## Task goal
Across the entries that follow, how many lines have the word "base" in them? Give only the number.

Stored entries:
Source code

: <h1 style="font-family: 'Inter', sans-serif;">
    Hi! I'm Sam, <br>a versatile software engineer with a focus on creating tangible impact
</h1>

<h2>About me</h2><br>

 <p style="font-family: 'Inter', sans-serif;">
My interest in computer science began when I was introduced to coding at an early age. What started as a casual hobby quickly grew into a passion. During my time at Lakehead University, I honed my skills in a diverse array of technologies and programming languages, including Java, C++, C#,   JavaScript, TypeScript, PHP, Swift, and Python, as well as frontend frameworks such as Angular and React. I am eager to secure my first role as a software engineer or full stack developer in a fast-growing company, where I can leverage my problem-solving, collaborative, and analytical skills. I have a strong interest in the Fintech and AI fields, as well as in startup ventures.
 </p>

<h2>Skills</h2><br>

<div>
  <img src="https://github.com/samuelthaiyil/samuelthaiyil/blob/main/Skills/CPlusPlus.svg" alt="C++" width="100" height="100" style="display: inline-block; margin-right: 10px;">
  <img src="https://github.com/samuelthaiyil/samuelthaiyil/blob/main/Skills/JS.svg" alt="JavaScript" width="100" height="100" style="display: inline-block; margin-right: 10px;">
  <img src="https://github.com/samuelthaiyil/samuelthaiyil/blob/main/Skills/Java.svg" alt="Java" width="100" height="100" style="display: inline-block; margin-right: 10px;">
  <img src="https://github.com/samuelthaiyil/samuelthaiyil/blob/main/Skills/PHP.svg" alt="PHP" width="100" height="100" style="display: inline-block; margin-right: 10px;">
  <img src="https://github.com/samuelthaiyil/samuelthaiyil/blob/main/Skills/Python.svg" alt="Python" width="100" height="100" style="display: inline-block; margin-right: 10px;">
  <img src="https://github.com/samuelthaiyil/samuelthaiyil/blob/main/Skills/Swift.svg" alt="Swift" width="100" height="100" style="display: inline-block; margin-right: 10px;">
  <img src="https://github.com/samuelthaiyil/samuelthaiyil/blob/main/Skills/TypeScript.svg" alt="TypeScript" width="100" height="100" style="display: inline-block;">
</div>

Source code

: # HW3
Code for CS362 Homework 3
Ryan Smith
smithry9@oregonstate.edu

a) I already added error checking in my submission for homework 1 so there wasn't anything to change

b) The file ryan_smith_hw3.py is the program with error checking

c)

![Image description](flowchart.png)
--
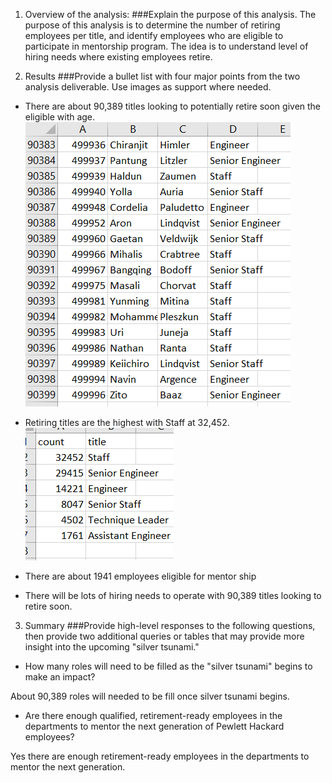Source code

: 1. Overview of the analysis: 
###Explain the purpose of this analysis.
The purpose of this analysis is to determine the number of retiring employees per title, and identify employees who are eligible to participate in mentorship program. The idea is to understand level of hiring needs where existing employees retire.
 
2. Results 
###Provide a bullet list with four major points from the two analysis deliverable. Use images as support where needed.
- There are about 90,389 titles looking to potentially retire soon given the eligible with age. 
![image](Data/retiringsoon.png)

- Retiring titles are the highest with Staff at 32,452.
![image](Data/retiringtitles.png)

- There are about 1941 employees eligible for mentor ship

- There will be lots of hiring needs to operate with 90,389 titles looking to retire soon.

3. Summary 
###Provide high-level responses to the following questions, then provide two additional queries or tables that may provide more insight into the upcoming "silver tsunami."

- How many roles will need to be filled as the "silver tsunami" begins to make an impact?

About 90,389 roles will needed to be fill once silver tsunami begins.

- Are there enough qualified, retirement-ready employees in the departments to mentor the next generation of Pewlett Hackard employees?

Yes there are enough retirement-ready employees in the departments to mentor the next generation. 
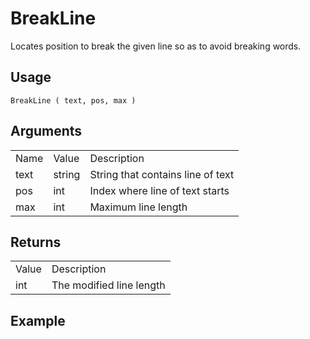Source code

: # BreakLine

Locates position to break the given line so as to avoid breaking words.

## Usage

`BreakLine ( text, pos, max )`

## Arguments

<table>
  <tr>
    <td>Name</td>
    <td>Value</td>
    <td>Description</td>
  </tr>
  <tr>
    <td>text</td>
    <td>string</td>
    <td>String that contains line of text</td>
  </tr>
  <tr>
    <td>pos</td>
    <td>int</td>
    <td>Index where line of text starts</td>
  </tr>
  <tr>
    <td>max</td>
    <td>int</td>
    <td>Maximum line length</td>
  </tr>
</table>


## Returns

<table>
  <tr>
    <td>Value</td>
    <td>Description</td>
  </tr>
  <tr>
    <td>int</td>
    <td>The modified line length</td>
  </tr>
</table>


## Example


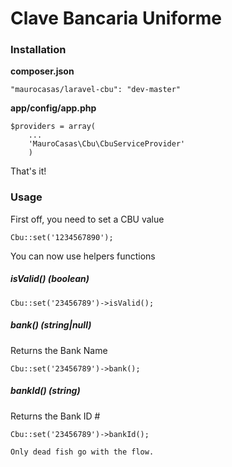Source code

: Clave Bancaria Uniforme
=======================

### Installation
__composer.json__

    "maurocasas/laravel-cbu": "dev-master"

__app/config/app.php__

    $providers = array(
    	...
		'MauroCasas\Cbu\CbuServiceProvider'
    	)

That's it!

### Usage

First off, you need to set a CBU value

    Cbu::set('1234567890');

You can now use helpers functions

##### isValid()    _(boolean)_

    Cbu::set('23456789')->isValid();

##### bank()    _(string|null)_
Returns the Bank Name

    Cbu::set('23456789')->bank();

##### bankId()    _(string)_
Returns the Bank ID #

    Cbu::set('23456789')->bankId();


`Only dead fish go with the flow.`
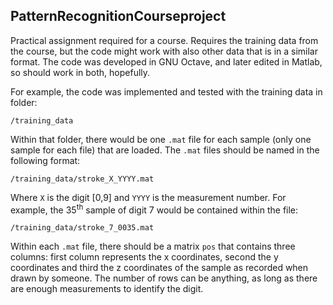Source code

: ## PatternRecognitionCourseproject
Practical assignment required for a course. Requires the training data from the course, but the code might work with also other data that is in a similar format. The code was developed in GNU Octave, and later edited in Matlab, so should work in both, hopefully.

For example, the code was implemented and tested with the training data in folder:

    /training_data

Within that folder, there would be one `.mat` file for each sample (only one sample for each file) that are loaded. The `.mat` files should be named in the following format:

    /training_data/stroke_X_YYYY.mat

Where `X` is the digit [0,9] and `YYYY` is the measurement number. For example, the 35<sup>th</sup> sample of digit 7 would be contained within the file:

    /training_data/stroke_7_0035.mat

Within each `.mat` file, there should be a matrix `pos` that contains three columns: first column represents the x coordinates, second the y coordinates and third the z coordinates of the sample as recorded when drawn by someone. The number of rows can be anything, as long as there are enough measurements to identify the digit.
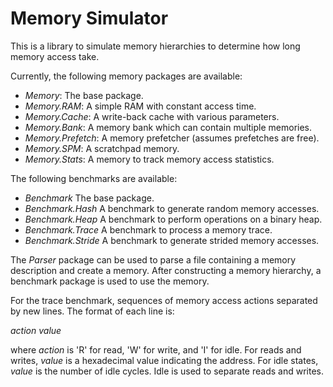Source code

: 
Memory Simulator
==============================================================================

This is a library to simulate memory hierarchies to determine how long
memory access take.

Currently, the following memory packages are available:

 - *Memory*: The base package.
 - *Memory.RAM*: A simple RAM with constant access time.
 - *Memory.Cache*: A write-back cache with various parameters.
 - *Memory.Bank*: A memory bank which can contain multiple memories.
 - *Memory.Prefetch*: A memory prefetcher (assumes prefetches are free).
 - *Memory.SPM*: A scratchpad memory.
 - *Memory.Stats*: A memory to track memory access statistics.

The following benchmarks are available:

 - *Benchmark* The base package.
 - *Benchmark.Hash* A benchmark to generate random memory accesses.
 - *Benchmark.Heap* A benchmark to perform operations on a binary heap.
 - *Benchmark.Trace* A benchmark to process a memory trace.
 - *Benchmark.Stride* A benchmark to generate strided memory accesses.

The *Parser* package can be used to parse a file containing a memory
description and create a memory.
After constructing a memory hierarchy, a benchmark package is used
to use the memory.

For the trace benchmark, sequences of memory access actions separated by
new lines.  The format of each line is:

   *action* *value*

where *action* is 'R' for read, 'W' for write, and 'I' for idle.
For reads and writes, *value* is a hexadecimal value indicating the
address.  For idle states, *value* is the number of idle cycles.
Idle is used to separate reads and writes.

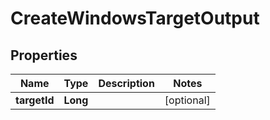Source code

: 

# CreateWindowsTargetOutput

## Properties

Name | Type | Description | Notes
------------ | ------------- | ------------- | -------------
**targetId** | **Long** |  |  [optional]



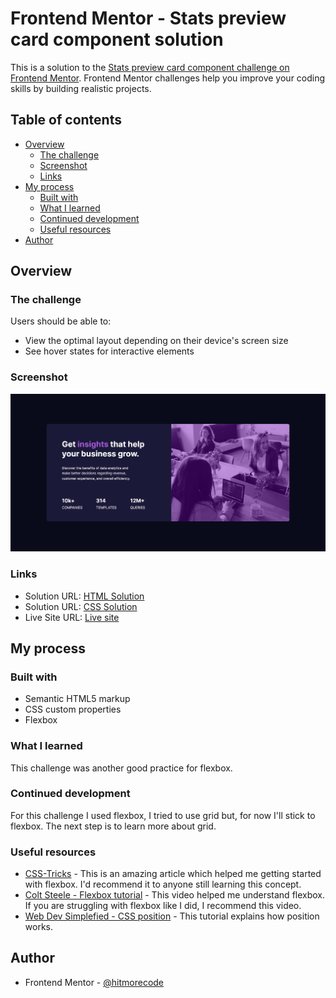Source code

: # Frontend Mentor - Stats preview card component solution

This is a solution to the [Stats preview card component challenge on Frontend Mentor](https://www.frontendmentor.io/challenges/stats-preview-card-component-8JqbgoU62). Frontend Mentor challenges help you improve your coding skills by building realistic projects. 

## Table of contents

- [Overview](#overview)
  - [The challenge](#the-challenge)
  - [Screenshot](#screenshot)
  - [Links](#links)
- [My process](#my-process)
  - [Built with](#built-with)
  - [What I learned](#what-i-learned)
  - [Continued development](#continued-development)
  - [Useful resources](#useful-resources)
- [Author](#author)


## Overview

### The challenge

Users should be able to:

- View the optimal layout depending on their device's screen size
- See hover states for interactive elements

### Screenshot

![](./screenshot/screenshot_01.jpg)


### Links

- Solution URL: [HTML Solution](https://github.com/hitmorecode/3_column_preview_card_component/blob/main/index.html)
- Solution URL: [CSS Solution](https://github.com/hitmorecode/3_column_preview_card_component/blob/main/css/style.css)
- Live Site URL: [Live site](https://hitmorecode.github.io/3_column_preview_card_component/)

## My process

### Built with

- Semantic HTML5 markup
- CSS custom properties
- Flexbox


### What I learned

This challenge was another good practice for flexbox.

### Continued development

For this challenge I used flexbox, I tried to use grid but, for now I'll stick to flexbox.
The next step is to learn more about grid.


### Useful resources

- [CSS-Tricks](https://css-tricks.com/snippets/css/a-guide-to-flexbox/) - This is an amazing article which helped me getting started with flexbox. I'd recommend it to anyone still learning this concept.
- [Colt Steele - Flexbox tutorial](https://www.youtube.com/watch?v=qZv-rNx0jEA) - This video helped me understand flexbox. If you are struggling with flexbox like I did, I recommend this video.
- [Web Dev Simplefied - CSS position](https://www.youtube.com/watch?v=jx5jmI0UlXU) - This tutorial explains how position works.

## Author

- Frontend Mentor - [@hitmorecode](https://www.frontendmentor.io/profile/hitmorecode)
==
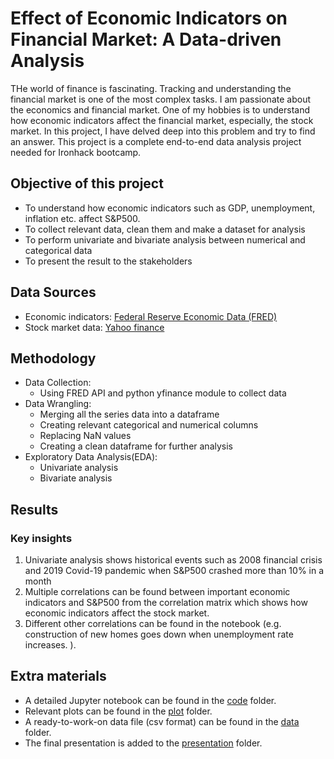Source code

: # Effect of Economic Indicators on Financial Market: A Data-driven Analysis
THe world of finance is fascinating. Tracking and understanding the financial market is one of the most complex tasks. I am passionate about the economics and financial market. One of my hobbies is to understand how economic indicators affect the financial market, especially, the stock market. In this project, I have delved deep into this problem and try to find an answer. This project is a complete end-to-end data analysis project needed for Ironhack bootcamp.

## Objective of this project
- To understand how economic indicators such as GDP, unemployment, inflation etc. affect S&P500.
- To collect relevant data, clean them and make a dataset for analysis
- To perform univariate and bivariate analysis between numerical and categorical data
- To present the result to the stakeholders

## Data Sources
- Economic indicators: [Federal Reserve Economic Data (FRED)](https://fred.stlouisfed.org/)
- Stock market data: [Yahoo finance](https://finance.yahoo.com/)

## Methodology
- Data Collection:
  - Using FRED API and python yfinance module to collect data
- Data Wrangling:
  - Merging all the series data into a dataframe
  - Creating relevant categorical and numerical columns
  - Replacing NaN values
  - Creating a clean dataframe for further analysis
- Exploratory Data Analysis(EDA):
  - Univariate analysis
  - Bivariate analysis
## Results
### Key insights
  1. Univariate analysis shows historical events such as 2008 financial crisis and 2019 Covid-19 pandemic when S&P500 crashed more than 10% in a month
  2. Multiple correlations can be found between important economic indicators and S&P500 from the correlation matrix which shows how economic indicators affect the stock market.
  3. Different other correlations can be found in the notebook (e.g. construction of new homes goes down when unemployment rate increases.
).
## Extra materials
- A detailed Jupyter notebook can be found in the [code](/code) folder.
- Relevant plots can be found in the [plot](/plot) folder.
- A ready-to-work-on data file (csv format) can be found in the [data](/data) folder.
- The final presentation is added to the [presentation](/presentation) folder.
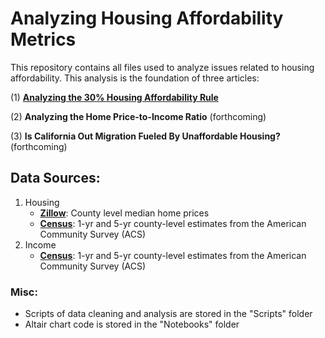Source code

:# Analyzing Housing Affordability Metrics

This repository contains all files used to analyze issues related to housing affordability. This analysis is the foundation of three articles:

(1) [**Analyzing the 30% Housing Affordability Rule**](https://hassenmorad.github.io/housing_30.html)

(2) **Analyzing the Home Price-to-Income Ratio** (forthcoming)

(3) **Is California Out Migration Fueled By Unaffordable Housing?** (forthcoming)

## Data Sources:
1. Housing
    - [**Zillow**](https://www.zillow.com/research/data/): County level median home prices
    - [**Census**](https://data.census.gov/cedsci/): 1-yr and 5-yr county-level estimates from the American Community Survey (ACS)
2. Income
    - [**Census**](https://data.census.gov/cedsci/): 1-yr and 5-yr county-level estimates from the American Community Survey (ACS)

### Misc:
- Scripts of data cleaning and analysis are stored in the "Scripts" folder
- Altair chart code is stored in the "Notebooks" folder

## Answer to the problem
2